返答に窮する問題というのがある。

私の場合、そのうちの一つは「統計を学ぶときに読むべき本」というものだ。

すごく悩ましい。現時点で「特効薬」とか「決定打」というのは見当たらない。Perlのラクダ本や、JavaScriptのサイ本といった、いわゆるバイブルは存在しない。

が、AIDSにカクテル療法があるように、統計もカクテル読みで学ぶ事は出来る。というわけで現時点で最強のカクテルならこうなるというものを取り上げてみたい。

結論から言うと、「マンガ統計学入門」で統計の世界を鳥瞰しつつ、「運は数学にまかせなさい」で統計の落とし穴に実際にはまってみながら、「統計学入門 (基礎統計学)」と「STATISTICS HACKS」の問題を手を動かして解いてみる、ということになる。うち"STATISTICS HACKS"はすでに紹介したので今回は残りの三つを紹介する。

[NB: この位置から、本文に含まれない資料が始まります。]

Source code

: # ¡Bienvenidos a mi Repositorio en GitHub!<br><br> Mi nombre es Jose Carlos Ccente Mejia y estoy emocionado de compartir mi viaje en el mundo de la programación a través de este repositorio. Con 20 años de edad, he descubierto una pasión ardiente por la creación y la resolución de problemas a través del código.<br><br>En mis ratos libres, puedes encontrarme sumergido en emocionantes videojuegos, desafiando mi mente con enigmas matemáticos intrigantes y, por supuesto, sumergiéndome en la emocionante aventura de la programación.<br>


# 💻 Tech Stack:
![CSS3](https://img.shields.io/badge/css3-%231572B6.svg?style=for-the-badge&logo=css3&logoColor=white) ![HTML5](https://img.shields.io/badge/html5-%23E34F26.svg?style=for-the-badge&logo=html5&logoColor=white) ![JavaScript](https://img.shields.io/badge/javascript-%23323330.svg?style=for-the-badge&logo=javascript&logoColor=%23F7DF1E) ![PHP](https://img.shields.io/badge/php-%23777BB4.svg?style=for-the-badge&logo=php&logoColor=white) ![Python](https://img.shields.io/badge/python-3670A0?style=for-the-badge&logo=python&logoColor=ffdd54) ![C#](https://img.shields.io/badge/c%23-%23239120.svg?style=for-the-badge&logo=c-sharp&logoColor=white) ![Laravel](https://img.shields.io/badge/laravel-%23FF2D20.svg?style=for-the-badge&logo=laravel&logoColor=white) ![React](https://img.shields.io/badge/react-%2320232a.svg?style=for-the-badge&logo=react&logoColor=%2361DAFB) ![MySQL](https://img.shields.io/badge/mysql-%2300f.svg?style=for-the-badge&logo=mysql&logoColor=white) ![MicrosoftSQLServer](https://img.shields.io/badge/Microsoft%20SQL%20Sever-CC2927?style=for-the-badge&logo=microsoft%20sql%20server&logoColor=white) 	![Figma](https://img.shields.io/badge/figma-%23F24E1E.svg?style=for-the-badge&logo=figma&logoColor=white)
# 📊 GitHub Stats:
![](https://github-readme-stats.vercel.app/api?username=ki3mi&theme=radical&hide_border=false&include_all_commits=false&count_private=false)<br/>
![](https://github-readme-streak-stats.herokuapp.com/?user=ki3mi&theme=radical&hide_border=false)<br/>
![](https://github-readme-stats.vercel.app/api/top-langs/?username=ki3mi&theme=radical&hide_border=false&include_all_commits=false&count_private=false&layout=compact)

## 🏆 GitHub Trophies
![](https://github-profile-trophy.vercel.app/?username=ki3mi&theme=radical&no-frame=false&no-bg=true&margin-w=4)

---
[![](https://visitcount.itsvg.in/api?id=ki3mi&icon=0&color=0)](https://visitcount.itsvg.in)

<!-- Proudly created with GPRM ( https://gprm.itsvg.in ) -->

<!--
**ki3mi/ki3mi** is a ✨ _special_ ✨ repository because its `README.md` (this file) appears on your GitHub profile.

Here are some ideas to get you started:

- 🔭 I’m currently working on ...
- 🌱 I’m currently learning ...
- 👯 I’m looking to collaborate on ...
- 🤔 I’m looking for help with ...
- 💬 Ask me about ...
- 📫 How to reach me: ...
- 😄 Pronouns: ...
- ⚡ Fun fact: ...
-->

本blogの読者であれば、レーベルと編者と訳者の名前を見るだけで、「外れはない」という安心感を得られるだろう。実際そのとおり。「マンガでわかる統計学」も悪くないのだが、正規分布に過重なウェイトがかかっているという、「統計本のバイアス」を同書も引きずっている上、正規分布の導出の唐突感が否めない。

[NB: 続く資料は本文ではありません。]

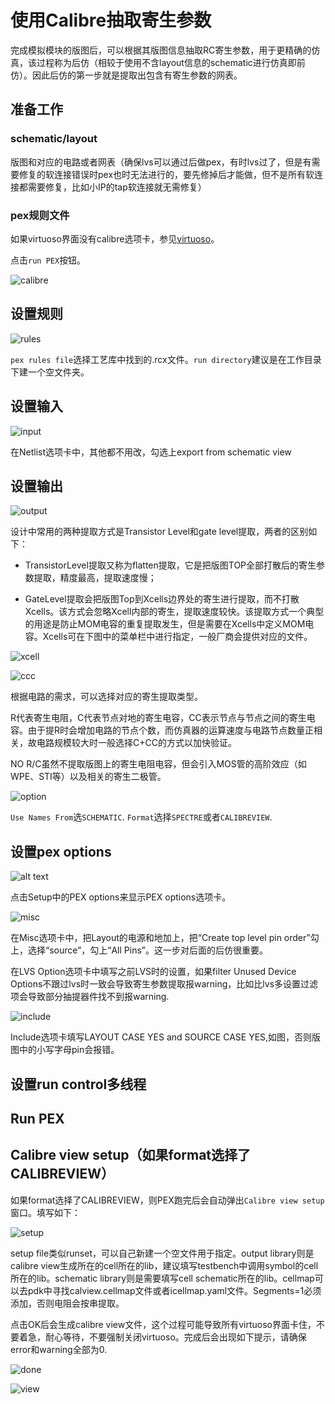 # 使用Calibre抽取寄生参数

完成模拟模块的版图后，可以根据其版图信息抽取RC寄生参数，用于更精确的仿真，该过程称为后仿（相较于使用不含layout信息的schematic进行仿真即前仿）。因此后仿的第一步就是提取出包含有寄生参数的网表。

## 准备工作

### schematic/layout

版图和对应的电路或者网表（确保lvs可以通过后做pex，有时lvs过了，但是有需要修复的软连接错误时pex也时无法进行的，要先修掉后才能做，但不是所有软连接都需要修复，比如小IP的tap软连接就无需修复）

### pex规则文件

如果virtuoso界面没有calibre选项卡，参见[virtuoso](./virtuoso.md/##在virtuoso显示calibre选项卡)。

点击`run PEX`按钮。

![calibre](images/image-20.png)

## 设置规则

![rules](images/image-21.png)

`pex rules file`选择工艺库中找到的.rcx文件。`run directory`建议是在工作目录下建一个空文件夹。

## 设置输入

![input](images/image-23.png)

在Netlist选项卡中，其他都不用改，勾选上export from schematic view

## 设置输出

![output](images/image-24.png)

设计中常用的两种提取方式是Transistor Level和gate level提取，两者的区别如下：

- TransistorLevel提取又称为flatten提取，它是把版图TOP全部打散后的寄生参数提取，精度最高，提取速度慢；

- GateLevel提取会把版图Top到Xcells边界处的寄生进行提取，而不打散Xcells。该方式会忽略Xcell内部的寄生，提取速度较快。该提取方式一个典型的用途是防止MOM电容的重复提取发生，但是需要在Xcells中定义MOM电容。Xcells可在下图中的菜单栏中进行指定，一般厂商会提供对应的文件。

![xcell](images/image-25.png)

![ccc](images/image-26.png)

根据电路的需求，可以选择对应的寄生提取类型。

R代表寄生电阻，C代表节点对地的寄生电容，CC表示节点与节点之间的寄生电容。由于提R时会增加电路的节点个数，而仿真器的运算速度与电路节点数量正相关，故电路规模较大时一般选择C+CC的方式以加快验证。

NO R/C虽然不提取版图上的寄生电阻电容，但会引入MOS管的高阶效应（如WPE、STI等）以及相关的寄生二极管。

![option](images/image-27.png)

`Use Names From`选`SCHEMATIC`. `Format`选择`SPECTRE`或者`CALIBREVIEW`.

## 设置pex options

![alt text](images/image-28.png)

点击Setup中的PEX options来显示PEX options选项卡。

![misc](images/image-29.png)

在Misc选项卡中，把Layout的电源和地加上，把“Create top level pin order”勾上，选择“source”，勾上“All Pins”。这一步对后面的后仿很重要。

在LVS Option选项卡中填写之前LVS时的设置，如果filter Unused Device Options不跟过lvs时一致会导致寄生参数提取报warning，比如比lvs多设置过滤项会导致部分抽提器件找不到报warning.

![include](images/image-30.png)

Include选项卡填写LAYOUT CASE YES and SOURCE CASE YES,如图，否则版图中的小写字母pin会报错。

## 设置run control多线程

## Run PEX

## Calibre view setup（如果format选择了CALIBREVIEW）

如果format选择了CALIBREVIEW，则PEX跑完后会自动弹出`Calibre view setup`窗口。填写如下：

![setup](images/image-31.png)

setup file类似runset，可以自己新建一个空文件用于指定。output library则是calibre view生成所在的cell所在的lib，建议填写testbench中调用symbol的cell所在的lib。schematic library则是需要填写cell schematic所在的lib。cellmap可以去pdk中寻找calview.cellmap文件或者icellmap.yaml文件。Segments=1必须添加，否则电阻会按串提取。

点击OK后会生成calibre view文件，这个过程可能导致所有virtuoso界面卡住，不要着急，耐心等待，不要强制关闭virtuoso。完成后会出现如下提示，请确保error和warning全部为0.

![done](images/image-32.png)

![view](images/image-33.png)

新書でマンガであるにも関わらず、きちんと索引がついている点もよい。

とはいえ鳥瞰だけで紙幅が尽きてしまったのも否めない。統計の時間的(歴史的)広がりと空間的広がりを大づかみにするなら本書だが、これを読んでも統計の問題を解けるようにはならないのであしからず。

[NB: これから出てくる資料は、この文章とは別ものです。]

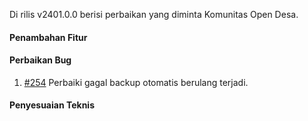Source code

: Di rilis v2401.0.0 berisi perbaikan yang diminta Komunitas Open Desa.

#### Penambahan Fitur

#### Perbaikan Bug

1. [#254](https://github.com/OpenSID/pantau/issues/254) Perbaiki gagal backup otomatis berulang terjadi.

#### Penyesuaian Teknis

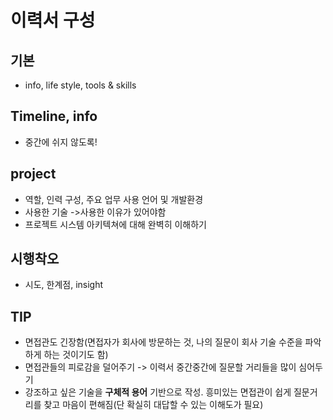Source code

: # 이력서 구성
## 기본
* info, life style, tools & skills
## Timeline, info
* 중간에 쉬지 않도록!
## project
* 역할, 인력 구성, 주요 업무 사용 언어 및 개발환경
* 사용한 기술 ->사용한 이유가 있어야함
* 프로젝트 시스템 아키텍쳐에 대해 완벽히 이해하기
## 시행착오
* 시도, 한계점, insight

## TIP
* 면접관도 긴장함(면접자가 회사에 방문하는 것, 나의 질문이 회사 기술 수준을 파악하게 하는 것이기도 함)
* 면접관들의 피로감을 덜어주기 -> 이력서 중간중간에 질문할 거리들을 많이 심어두기
* 강조하고 싶은 기술을 **구체적 용어** 기반으로 작성. 흥미있는 면접관이 쉽게 질문거리를 찾고 마음이 편해짐(단 확실히 대답할 수 있는 이해도가 필요)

先日文庫化されたものを、早川書房富川様より献本いただいた。

面白さで言うと本書は数ある統計本でも一番に来る。「統計って退屈な数字をエクセルのフォームに入れることでしょ?」と思っている方は本書でその面白さに目覚めて欲しい。

まず引っ掛け問題、落とし穴問題が多いのがよい。「ポアソン・クランピング」という言葉が早くも第二章に登場する。これは無秩序にありもしない秩序を見いだしてしまうことで、星座なんてその典型である。

次に、問題が離散的(discrete)なところがよい。本書では確率を何分の何という言い方ではなく、「何回やったうちの何回」という例示にしている。連続化・正規化は統計の処理を容易にするが、しかし結果のインパクトはそれによって落ちてしまう。我々は1ppmより「百万回に一回」の方がずっと強い印象を受けるのだ。

「運は数学にまかせなさい」はネ申訳ではあるが、しかし数学にまかせっぱなしにしてはだめなのだ。


最後はこちら。TwitterのTLで複数人に薦められた。

実際に東京大学で教科書として用いられているものだ。それも教養学部で。要するに専門家でない人たちにも統計が使えるようにするにはどうしたらよいかという観点で編まれた一冊である。必要に迫られて統計を使わざるを得ない人たちのために作られただけあって、すこぶる丁寧でわかりやすい。「知る」のではなく「学ぶ」のであれば本書が第一選択肢だろう。

ただし見てのとおり、本書は教科書。必要に迫られて読むにはよいのだが、本書の表紙を見て統計って面白そうだと思う人はいないだろう。他書で「前戯」しておいた方が、スムーズにインサートできるのは間違いない。

しかし統計というのは、簡単で難しい。個々の要素は四則演算のみで間に合うことも少なくないのに、理論ともなると格段に難しくなるし、しかもちょっとした見落としで簡単に引っ掛け問題が出来てしまう。「同じ誕生日問題」など、定期的にソーシャルストリームで話題になる問題も少なくない。「わかったら一生もの」感が一番つかみにくいのがこれではないか。

だからこそ、定期的に学びなおしておきたいし、学び直しても新鮮に感じるのがこの分野。新規参入も数学の他の分野よりも容易そうではある。我こそはと思う方は、ぜひ。